TASK TO CARRY OUT
Which lines of the listing hold the string "ReadView"? Copy those lines.

PROVIDED DATA

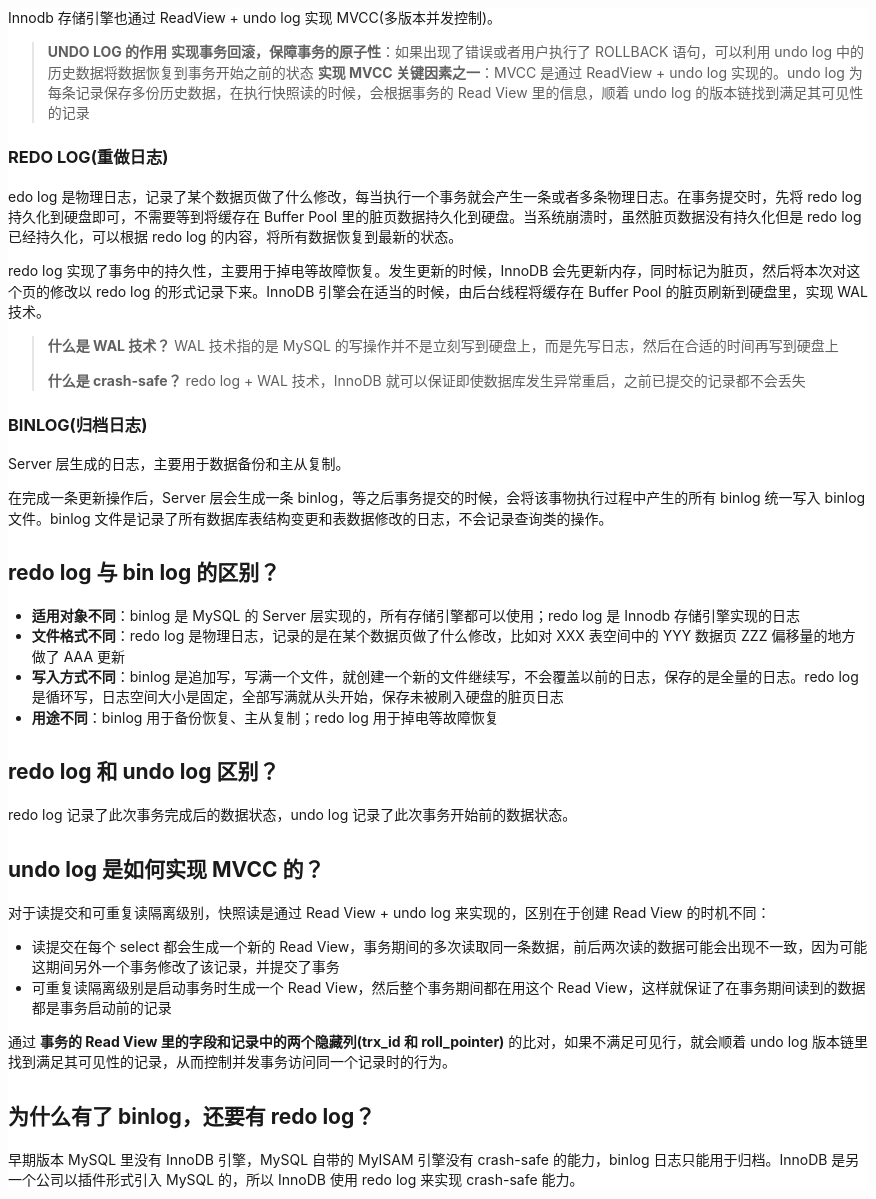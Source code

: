 Innodb 存储引擎也通过 ReadView + undo log 实现 MVCC(多版本并发控制)。

>  **UNDO LOG 的作用** 
>  **实现事务回滚，保障事务的原子性**：如果出现了错误或者用户执行了 ROLLBACK 语句，可以利用 undo log 中的历史数据将数据恢复到事务开始之前的状态
>  **实现  MVCC 关键因素之一**：MVCC 是通过 ReadView + undo log 实现的。undo log 为每条记录保存多份历史数据，在执行快照读的时候，会根据事务的 Read View 里的信息，顺着 undo log 的版本链找到满足其可见性的记录

### REDO LOG(重做日志)

edo log 是物理日志，记录了某个数据页做了什么修改，每当执行一个事务就会产生一条或者多条物理日志。在事务提交时，先将 redo log 持久化到硬盘即可，不需要等到将缓存在 Buffer Pool 里的脏页数据持久化到硬盘。当系统崩溃时，虽然脏页数据没有持久化但是 redo log 已经持久化，可以根据 redo log 的内容，将所有数据恢复到最新的状态。

redo log 实现了事务中的持久性，主要用于掉电等故障恢复。发生更新的时候，InnoDB 会先更新内存，同时标记为脏页，然后将本次对这个页的修改以 redo log 的形式记录下来。InnoDB 引擎会在适当的时候，由后台线程将缓存在 Buffer Pool 的脏页刷新到硬盘里，实现 WAL 技术。

>  **什么是 WAL 技术？** 
>  WAL 技术指的是 MySQL 的写操作并不是立刻写到硬盘上，而是先写日志，然后在合适的时间再写到硬盘上
>
>  **什么是 crash-safe？** 
> redo log + WAL 技术，InnoDB 就可以保证即使数据库发生异常重启，之前已提交的记录都不会丢失

### BINLOG(归档日志)

Server 层生成的日志，主要用于数据备份和主从复制。

在完成一条更新操作后，Server 层会生成一条 binlog，等之后事务提交的时候，会将该事物执行过程中产生的所有 binlog 统一写入 binlog 文件。binlog 文件是记录了所有数据库表结构变更和表数据修改的日志，不会记录查询类的操作。

## redo log 与 bin log 的区别？

- **适用对象不同**：binlog 是 MySQL 的 Server 层实现的，所有存储引擎都可以使用；redo log 是 Innodb 存储引擎实现的日志
- **文件格式不同**：redo log 是物理日志，记录的是在某个数据页做了什么修改，比如对 XXX 表空间中的 YYY 数据页 ZZZ 偏移量的地方做了 AAA 更新
- **写入方式不同**：binlog 是追加写，写满一个文件，就创建一个新的文件继续写，不会覆盖以前的日志，保存的是全量的日志。redo  log 是循环写，日志空间大小是固定，全部写满就从头开始，保存未被刷入硬盘的脏页日志
- **用途不同**：binlog 用于备份恢复、主从复制；redo log 用于掉电等故障恢复

## redo log 和 undo log 区别？

redo log 记录了此次事务完成后的数据状态，undo log 记录了此次事务开始前的数据状态。

## undo log 是如何实现 MVCC 的？

对于读提交和可重复读隔离级别，快照读是通过 Read View + undo log 来实现的，区别在于创建 Read View 的时机不同：

- 读提交在每个 select 都会生成一个新的 Read View，事务期间的多次读取同一条数据，前后两次读的数据可能会出现不一致，因为可能这期间另外一个事务修改了该记录，并提交了事务
- 可重复读隔离级别是启动事务时生成一个 Read View，然后整个事务期间都在用这个 Read View，这样就保证了在事务期间读到的数据都是事务启动前的记录

通过 **事务的 Read View 里的字段和记录中的两个隐藏列(trx_id 和 roll_pointer)**  的比对，如果不满足可见行，就会顺着 undo log 版本链里找到满足其可见性的记录，从而控制并发事务访问同一个记录时的行为。

## 为什么有了 binlog，还要有 redo log？

早期版本 MySQL 里没有 InnoDB 引擎，MySQL 自带的  MyISAM 引擎没有 crash-safe 的能力，binlog 日志只能用于归档。InnoDB 是另一个公司以插件形式引入 MySQL 的，所以 InnoDB 使用 redo log 来实现 crash-safe 能力。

SOLUTION TO THIS PROBLEM
: Innodb 存储引擎也通过 ReadView + undo log 实现 MVCC(多版本并发控制)。
>  **实现  MVCC 关键因素之一**：MVCC 是通过 ReadView + undo log 实现的。undo log 为每条记录保存多份历史数据，在执行快照读的时候，会根据事务的 Read View 里的信息，顺着 undo log 的版本链找到满足其可见性的记录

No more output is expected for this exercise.